Serine proteases are used in the hydrolysis of peptide bonds and include chymotrypsin, elastase and trypsin. Proteases catalyse peptide bonds in polypeptides and proteins and according to Mathews et al (2000) serine proteases are distinct because they all have a serine residue that plays a critical role in the catalytic process. These serine proteases all have a similar three-dimensional structure with an aspartate, histidine and serine residue clustered about the active region. There is also always a pocket located close to the active region and according to Mathews et al (2000) the nature of this pocket gives each serine protease its specificity. For example, trypsin has a deep and narrow negatively charged pocket to attract positively charged long ions and chymotrypsin has a pocket that is lined with hydrophobic residues to attract hydrophobic compounds, see figure 1.
The hydrolysis of a peptide bond by chymotrypsin has six steps, see figure 2.
Firstly, the hydrophobic polypeptide substrate binds noncovalently to chymotrypsin pocket (stage 1). This bounding is very specific which places the active site of chymotrypsin very close to the carbonyl group bond to be cleaved. A proton from chymotrypsin is then transferred to the substrate and therefore leaves a negative charge on chymotrypsin (stage 2). This activated chymotrypsin is a strong nucleophile and attacks the carbonyl of the substrate, forming a tetrahedral transition state (Mathews et al, 2000). During this activated state the cleavage of the peptide bond occurs and leaves the N-terminal part of the substrate covalently bound to the enzyme (stage 3). The proton, originally on chymotrypsin, is transferred to the C-terminal fragment that was released from the cleavage of the C-N bond. In the place of the departed polypeptide a water molecule binds to the enzyme (stage 4). Mathew et al (2000) explains that the water molecule firstly displaces the C-terminal portion of the chain and then cleaves the acyl intermediate. A second tetrahedral transition state (stage 5) is formed when the water molecule transfers its proton to the histidine residue and the rest of the water molecule to the remaining substrate fragment. According to Mathew et al (2000) this process is a reversal of the formation of the initial acyl intermediate, with the water molecule playing the role of the released portion of the polypeptide chain. Finally, the second peptide fragment is released, the acyl bond is cleaved, the proton is transferred back to serine residue from the histidine residue and the enzyme returns to its original state (stage 6).

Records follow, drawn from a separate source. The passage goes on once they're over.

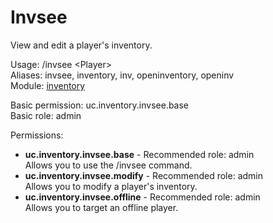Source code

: Invsee
====
View and edit a player's inventory.

Usage: /invsee \<Player\><br>
Aliases: invsee, inventory, inv, openinventory, openinv<br>
Module: [inventory](../modules/inventory.md)<br>

Basic permission: uc.inventory.invsee.base<br>
Basic role: admin<br>

Permissions: <br>
* **uc.inventory.invsee.base** - Recommended role: admin<br>Allows you to use the /invsee command.
* **uc.inventory.invsee.modify** - Recommended role: admin<br>Allows you to modify a player's inventory.
* **uc.inventory.invsee.offline** - Recommended role: admin<br>Allows you to target an offline player.
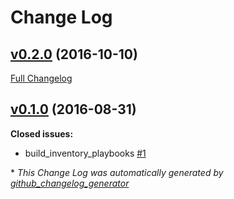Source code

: # Change Log

## [v0.2.0](https://github.com/RogersCompany/Ansible/tree/v0.2.0) (2016-10-10)
[Full Changelog](https://github.com/RogersCompany/Ansible/compare/v0.1.0...v0.2.0)

## [v0.1.0](https://github.com/RogersCompany/Ansible/tree/v0.1.0) (2016-08-31)
**Closed issues:**

- build\_inventory\_playbooks [\#1](https://github.com/RogersCompany/Ansible/issues/1)



\* *This Change Log was automatically generated by [github_changelog_generator](https://github.com/skywinder/Github-Changelog-Generator)*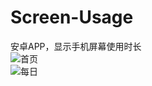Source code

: # Screen-Usage
安卓APP，显示手机屏幕使用时长  
![首页](https://www.sonydafa.com/cloud/downloadFile/screen_time_home.png)  
![每日](https://www.sonydafa.com/cloud/downloadFile/screen_time_daily.png)  
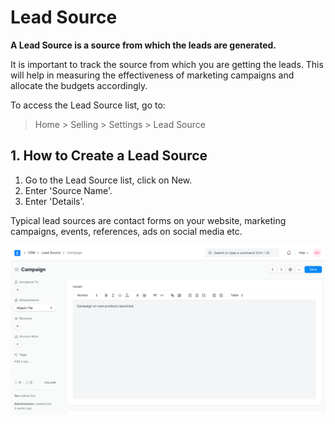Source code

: 
# Lead Source


**A Lead Source is a source from which the leads are generated.**


It is important to track the source from which you are getting the leads. This will help in measuring the effectiveness of marketing campaigns and allocate the budgets accordingly.


To access the Lead Source list, go to:



> 
> Home > Selling > Settings > Lead Source
> 
> 
> 


## 1. How to Create a Lead Source


1. Go to the Lead Source list, click on New.
2. Enter 'Source Name'.
3. Enter 'Details'.


Typical lead sources are contact forms on your website, marketing campaigns, events, references, ads on social media etc.


![Lead Source](/files/lead-source.png)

The example above shows that the hydrolysis of peptide bond cleavage by serine proteases involves stabilization of tetrahedral intermediate states. Mathew et al (2000) stated that energetic stabilization of activated states and correct positioning of reactants are important in lowering the free energy of activation.
The specificity of chymotrypsin depends entirely on which amino acid is directly on the amino-terminal side of the peptide bond to be cleaved (Berg et al, 2000). There are other proteases with more complex specificity patterns which may have additional pockets for the recognition of other residuals on the substrates.